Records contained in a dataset
....................

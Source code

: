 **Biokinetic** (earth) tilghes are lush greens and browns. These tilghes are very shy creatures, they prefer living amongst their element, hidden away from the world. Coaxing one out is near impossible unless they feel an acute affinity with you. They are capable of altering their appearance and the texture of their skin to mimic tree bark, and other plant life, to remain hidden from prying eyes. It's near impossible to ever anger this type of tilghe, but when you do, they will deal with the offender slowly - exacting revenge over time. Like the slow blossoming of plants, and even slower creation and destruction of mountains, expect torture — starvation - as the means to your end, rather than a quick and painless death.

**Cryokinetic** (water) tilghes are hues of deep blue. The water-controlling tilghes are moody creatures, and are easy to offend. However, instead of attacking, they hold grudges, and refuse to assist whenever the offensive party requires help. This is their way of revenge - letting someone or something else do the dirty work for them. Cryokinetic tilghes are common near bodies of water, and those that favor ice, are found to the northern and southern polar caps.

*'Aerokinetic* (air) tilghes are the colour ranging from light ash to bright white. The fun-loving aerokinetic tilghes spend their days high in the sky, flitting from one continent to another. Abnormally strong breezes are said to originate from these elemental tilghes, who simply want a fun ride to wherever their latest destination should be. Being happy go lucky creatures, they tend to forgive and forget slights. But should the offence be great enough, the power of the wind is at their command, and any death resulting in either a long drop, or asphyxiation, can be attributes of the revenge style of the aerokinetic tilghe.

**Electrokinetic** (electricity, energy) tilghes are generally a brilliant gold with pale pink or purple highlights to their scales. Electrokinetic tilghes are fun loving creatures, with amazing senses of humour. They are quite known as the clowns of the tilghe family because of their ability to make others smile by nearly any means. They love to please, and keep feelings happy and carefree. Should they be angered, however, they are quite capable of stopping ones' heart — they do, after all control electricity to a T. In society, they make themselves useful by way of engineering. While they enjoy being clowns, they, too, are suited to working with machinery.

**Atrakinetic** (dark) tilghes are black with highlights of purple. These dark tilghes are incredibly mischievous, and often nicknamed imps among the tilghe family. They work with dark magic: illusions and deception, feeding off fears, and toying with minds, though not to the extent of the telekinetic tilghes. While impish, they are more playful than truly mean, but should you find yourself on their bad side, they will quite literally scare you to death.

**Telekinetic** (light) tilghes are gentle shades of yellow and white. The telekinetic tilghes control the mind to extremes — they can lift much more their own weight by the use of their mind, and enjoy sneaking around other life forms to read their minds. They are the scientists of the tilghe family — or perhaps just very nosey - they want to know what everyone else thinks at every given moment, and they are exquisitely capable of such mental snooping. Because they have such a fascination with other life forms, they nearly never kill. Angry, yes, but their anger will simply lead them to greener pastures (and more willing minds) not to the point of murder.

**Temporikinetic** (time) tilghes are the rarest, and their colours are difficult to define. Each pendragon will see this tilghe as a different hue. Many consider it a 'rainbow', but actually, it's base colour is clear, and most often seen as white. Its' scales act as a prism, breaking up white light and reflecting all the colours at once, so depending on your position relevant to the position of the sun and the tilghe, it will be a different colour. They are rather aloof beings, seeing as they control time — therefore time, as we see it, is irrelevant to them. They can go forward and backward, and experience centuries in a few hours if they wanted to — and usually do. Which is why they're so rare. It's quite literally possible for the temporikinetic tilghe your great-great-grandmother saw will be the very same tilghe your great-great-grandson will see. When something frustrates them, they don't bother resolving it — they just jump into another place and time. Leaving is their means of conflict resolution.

....................

Filter the entries above down to the lines that hold the word "minds", and copy those lines.

**Atrakinetic** (dark) tilghes are black with highlights of purple. These dark tilghes are incredibly mischievous, and often nicknamed imps among the tilghe family. They work with dark magic: illusions and deception, feeding off fears, and toying with minds, though not to the extent of the telekinetic tilghes. While impish, they are more playful than truly mean, but should you find yourself on their bad side, they will quite literally scare you to death.
**Telekinetic** (light) tilghes are gentle shades of yellow and white. The telekinetic tilghes control the mind to extremes — they can lift much more their own weight by the use of their mind, and enjoy sneaking around other life forms to read their minds. They are the scientists of the tilghe family — or perhaps just very nosey - they want to know what everyone else thinks at every given moment, and they are exquisitely capable of such mental snooping. Because they have such a fascination with other life forms, they nearly never kill. Angry, yes, but their anger will simply lead them to greener pastures (and more willing minds) not to the point of murder.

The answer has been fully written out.